Critical severity for clothing on fire should start at A and B crits. As the fire spreads, the severity goes up. Basically, base the crit severity on how much of the PC is on fire. Each increment increase in crit should be for every 10% or 15% of surface area that is burning. Additionally, damage will increase the longer the fire burns and builds heat. Every two rounds on fire, increase crit severity by one. If target runs in fear or panic, increase severity every other round instead. 100% action can reduce flame enough to prevent critical increase, and with a successful mnv, shrink the fire/critical severity by one, unless the fuel is still burning, in which case spreading is stopped and the fire contained, but it keeps burning.
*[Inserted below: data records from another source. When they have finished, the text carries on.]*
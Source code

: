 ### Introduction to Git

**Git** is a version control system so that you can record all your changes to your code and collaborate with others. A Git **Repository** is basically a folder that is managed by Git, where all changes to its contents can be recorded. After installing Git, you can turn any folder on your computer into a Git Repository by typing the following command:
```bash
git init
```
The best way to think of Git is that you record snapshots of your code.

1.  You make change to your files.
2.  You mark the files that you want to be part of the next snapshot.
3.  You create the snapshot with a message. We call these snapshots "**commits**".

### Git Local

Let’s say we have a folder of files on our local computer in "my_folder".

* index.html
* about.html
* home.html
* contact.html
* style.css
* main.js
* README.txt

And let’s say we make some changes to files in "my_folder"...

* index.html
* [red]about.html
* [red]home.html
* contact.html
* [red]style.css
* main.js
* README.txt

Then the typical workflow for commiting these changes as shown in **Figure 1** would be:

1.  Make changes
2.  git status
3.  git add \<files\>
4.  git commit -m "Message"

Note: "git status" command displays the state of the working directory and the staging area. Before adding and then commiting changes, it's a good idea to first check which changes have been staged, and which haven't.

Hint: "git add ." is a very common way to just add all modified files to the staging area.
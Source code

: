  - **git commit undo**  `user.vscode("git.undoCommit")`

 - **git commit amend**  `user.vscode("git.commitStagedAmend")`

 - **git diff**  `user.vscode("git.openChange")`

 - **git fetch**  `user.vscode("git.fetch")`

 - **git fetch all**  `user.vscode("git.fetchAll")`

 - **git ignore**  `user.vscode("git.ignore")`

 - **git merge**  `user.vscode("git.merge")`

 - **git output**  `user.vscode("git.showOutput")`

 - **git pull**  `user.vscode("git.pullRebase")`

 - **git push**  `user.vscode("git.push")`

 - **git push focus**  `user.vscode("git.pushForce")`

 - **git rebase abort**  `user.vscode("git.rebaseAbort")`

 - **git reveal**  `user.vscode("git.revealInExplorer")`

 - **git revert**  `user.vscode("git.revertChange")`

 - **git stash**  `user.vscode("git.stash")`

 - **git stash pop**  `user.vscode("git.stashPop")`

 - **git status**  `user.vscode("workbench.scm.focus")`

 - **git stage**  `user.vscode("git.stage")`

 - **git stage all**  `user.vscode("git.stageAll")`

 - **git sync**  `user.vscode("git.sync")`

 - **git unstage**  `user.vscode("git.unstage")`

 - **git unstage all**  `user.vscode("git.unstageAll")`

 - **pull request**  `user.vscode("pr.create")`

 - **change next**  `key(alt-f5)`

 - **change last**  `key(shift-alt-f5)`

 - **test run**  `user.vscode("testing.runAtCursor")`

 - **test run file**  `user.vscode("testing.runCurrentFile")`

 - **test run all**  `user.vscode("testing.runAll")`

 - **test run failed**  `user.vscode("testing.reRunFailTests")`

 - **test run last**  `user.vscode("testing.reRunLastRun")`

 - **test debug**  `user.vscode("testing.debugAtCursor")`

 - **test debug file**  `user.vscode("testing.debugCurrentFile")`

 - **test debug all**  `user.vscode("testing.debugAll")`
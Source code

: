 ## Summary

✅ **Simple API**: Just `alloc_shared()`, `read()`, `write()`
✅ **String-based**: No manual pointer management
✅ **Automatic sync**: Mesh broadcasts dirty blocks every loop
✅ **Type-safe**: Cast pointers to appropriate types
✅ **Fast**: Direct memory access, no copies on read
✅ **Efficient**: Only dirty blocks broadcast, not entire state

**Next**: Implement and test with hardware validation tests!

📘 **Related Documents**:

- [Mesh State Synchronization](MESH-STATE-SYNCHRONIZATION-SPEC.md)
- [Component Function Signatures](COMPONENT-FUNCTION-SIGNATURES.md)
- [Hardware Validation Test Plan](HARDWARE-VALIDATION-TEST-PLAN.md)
A think a molotov will burn up its fule in 2-12 rnds. Assume a succesful hit (or possibly splash) indicates target is on fore and fuel will burn off in 2 rnds. Increase duration by 2 for each severity in crital achieved. I have used the crush attack table to resolve attack without applying hits or actual crush crit (and no size restrictions...I might use brawling in the future), though a bottle to the head could really hurt. The grenade/missile table could be used too.
Does the bottle break? St mod x3 plus "hits" delivered in the attack plus d100. Over 100, bottle breaks. Mods for the container are on you ( a wiskey bottle is harder to break than a beer bottle, a wine bottle easier than a beer, bottle, a flask very hard, etc). If the container doesn't break, roll another break check at +20 for hitting the ground.
Things get nasty if the PC with alchemy or chemistry decides to add soaps and invent/produce napalm.
Against heavy armored foes, this is a VERY deadly attack. Plate maile wearing warriors can rarely get out of armor without help, and heavy chain isn't much better. Armor may slow down the burning damage for a round or three, but eventually its gonna hurt. Be fair, discuss the reality and physics of it as needed with players, and let the dice do the talking.